* Exercise description:
Report all lines of the data below that hold the word "knitrout".
*** Opening of The input ***
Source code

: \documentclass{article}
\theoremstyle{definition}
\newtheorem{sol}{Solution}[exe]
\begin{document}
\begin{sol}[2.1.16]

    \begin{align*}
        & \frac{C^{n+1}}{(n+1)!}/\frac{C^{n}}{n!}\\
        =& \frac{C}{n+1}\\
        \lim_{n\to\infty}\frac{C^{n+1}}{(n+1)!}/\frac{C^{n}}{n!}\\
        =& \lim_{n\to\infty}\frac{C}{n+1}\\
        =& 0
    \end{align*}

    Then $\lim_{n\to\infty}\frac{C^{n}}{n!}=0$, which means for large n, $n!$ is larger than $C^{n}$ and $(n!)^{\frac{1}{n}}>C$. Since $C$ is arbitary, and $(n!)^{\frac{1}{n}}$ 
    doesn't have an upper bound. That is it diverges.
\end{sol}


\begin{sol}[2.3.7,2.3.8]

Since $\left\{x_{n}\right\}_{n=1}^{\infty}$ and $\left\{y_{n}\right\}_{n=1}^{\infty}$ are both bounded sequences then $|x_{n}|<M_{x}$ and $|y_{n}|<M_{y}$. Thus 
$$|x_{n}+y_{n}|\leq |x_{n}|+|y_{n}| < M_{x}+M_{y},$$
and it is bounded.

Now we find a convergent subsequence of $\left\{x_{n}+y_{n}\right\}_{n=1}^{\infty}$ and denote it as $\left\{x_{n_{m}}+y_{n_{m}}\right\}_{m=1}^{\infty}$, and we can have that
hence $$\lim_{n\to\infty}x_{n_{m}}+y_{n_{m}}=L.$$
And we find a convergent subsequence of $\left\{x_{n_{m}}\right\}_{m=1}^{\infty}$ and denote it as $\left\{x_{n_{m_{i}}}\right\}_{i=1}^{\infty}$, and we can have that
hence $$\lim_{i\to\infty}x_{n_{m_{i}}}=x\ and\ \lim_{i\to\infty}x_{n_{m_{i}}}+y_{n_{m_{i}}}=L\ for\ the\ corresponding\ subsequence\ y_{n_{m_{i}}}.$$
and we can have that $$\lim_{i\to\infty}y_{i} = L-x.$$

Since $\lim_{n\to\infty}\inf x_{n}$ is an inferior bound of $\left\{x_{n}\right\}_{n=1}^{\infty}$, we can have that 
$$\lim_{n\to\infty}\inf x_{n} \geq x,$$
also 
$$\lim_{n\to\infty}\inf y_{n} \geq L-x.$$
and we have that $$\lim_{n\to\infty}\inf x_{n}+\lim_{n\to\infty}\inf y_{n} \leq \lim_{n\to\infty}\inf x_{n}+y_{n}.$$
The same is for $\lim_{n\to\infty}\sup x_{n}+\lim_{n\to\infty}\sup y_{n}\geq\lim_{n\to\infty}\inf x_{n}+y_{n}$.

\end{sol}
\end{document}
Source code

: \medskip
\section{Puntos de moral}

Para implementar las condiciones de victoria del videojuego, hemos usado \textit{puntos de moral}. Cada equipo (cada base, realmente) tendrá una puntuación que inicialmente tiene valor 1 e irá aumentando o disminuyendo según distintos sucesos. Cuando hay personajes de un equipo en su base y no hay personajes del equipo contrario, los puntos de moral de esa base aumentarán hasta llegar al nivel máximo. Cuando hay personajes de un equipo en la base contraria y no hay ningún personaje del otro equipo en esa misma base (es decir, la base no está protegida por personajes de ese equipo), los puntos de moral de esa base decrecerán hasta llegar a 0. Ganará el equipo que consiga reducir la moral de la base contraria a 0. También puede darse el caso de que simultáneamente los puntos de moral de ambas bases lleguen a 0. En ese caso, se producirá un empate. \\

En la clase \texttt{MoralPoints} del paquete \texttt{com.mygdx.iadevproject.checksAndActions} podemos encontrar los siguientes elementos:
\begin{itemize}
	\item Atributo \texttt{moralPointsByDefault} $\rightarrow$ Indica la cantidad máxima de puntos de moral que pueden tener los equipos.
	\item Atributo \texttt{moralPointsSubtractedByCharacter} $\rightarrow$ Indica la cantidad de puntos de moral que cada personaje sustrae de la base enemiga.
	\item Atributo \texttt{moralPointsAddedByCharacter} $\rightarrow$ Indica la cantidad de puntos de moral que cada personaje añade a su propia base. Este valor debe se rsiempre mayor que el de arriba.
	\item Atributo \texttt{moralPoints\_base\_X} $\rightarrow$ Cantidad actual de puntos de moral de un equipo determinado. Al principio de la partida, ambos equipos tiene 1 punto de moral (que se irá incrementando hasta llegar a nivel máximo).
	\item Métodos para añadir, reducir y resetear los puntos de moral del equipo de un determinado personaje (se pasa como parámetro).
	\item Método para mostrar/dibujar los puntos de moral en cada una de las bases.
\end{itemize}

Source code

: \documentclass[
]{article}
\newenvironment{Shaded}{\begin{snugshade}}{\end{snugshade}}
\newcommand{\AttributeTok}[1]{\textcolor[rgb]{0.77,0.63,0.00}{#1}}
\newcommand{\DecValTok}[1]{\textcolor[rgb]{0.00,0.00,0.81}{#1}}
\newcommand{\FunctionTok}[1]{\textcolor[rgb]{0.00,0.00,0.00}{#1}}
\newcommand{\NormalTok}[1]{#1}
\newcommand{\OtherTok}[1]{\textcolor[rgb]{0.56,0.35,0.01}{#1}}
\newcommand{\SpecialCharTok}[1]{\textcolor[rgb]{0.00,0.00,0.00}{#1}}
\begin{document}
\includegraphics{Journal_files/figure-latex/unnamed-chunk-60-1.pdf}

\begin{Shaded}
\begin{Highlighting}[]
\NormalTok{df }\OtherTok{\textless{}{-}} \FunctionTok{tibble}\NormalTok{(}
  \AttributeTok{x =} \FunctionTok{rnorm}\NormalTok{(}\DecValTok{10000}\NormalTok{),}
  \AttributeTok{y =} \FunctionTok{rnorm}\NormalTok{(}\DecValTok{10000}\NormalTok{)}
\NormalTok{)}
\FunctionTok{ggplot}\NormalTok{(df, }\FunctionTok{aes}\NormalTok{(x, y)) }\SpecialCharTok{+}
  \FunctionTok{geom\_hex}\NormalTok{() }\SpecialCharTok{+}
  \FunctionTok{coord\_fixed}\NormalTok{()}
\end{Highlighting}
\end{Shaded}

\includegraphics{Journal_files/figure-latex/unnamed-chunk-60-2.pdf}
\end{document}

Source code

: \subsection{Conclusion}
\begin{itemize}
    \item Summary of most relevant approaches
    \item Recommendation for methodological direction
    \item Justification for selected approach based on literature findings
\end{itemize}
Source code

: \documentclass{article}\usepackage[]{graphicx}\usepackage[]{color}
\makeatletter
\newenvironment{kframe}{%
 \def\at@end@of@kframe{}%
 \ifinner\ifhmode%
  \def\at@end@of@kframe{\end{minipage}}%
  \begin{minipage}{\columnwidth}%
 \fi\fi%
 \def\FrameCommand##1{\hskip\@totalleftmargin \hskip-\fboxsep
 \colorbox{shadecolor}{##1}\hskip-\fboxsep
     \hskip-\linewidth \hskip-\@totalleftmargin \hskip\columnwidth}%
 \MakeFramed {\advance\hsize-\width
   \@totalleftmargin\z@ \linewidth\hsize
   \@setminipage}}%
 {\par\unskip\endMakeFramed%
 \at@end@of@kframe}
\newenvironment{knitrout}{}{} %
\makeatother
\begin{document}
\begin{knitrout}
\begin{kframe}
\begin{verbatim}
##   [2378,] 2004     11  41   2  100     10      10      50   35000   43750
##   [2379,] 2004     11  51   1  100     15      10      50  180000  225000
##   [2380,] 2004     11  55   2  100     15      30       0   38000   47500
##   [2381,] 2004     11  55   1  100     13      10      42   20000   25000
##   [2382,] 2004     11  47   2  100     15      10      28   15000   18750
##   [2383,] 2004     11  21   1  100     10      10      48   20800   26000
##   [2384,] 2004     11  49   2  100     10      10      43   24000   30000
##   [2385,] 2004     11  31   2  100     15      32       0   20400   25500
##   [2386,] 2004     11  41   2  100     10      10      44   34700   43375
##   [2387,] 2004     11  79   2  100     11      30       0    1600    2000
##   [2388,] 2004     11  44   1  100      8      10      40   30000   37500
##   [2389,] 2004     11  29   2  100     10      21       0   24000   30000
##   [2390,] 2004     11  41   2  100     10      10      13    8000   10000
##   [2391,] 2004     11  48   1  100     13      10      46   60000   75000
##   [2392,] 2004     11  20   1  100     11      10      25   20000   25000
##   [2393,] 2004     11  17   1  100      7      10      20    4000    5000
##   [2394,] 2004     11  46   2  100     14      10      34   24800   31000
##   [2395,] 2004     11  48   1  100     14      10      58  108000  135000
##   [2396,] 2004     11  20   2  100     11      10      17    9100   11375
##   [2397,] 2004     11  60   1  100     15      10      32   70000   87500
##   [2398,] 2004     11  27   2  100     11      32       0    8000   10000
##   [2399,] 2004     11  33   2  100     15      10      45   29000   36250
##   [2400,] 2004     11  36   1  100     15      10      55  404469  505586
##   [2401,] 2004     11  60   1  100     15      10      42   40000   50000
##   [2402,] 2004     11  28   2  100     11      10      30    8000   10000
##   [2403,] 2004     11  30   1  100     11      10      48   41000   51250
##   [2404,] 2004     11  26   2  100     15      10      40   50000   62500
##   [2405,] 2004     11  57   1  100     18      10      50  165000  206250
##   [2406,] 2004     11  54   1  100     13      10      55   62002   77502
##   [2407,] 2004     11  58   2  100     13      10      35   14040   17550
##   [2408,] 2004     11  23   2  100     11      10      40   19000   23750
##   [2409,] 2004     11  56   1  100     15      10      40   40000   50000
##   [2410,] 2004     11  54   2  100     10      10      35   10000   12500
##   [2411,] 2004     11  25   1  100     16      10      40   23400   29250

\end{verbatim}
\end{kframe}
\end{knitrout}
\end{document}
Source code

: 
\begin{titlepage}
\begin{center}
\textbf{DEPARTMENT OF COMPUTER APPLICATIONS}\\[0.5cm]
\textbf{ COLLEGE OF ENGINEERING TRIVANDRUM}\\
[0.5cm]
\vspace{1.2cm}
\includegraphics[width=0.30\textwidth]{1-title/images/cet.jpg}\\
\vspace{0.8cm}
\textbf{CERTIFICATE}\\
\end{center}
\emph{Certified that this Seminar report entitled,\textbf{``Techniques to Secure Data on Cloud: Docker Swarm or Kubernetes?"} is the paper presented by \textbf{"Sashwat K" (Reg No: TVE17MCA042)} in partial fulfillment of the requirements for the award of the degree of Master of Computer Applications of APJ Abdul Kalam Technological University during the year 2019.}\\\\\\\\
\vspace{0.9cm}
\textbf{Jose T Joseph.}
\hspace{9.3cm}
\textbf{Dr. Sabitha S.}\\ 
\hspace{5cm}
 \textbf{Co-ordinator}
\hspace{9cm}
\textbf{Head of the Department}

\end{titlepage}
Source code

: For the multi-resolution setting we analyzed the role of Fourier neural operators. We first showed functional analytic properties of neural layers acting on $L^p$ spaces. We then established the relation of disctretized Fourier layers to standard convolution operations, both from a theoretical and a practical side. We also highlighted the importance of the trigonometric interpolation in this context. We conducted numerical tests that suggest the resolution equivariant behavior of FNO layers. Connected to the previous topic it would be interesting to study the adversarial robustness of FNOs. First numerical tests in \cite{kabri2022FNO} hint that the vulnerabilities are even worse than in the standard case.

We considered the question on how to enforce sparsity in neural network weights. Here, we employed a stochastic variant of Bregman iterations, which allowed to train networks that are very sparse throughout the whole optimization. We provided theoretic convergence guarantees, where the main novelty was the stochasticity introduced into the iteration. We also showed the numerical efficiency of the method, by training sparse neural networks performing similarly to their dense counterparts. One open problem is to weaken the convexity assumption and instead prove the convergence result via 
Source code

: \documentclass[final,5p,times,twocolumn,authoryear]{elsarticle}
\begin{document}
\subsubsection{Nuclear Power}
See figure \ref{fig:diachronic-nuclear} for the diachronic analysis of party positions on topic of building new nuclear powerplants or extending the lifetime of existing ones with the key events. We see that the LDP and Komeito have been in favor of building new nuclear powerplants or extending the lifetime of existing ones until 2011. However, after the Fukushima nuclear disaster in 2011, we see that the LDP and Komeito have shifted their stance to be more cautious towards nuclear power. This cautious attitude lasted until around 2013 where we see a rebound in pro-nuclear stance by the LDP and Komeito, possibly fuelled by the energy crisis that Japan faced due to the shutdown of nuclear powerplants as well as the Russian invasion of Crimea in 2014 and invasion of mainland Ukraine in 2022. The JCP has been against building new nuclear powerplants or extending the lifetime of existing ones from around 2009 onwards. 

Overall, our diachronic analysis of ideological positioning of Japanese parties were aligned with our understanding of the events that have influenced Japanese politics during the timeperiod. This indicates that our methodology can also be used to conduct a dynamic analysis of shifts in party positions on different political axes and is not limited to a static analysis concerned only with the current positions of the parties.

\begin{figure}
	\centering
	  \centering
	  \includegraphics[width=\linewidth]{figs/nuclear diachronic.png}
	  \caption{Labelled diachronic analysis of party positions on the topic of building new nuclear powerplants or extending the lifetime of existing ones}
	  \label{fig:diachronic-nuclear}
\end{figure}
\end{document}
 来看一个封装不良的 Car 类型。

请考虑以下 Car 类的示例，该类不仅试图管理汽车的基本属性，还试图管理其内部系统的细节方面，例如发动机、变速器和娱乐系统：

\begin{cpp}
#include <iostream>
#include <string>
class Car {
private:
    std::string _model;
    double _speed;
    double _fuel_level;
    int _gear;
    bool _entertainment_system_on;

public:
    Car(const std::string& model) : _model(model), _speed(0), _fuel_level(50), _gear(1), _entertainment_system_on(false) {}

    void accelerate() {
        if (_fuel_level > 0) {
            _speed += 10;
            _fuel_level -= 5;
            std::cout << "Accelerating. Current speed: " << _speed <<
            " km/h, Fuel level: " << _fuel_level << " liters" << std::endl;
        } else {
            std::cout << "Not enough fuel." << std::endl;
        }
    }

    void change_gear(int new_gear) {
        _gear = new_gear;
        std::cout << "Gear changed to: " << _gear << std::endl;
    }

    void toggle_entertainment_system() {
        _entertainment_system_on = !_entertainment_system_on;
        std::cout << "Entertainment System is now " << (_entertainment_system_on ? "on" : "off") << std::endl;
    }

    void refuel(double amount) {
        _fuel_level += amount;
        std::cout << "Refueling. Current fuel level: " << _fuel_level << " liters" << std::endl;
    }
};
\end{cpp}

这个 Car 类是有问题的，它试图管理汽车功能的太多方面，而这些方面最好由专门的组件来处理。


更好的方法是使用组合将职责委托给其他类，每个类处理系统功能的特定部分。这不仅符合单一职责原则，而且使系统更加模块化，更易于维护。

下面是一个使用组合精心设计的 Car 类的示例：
*** Close of The input ***
* Output of the task:
\newenvironment{knitrout}{}{} %
\begin{knitrout}
\end{knitrout}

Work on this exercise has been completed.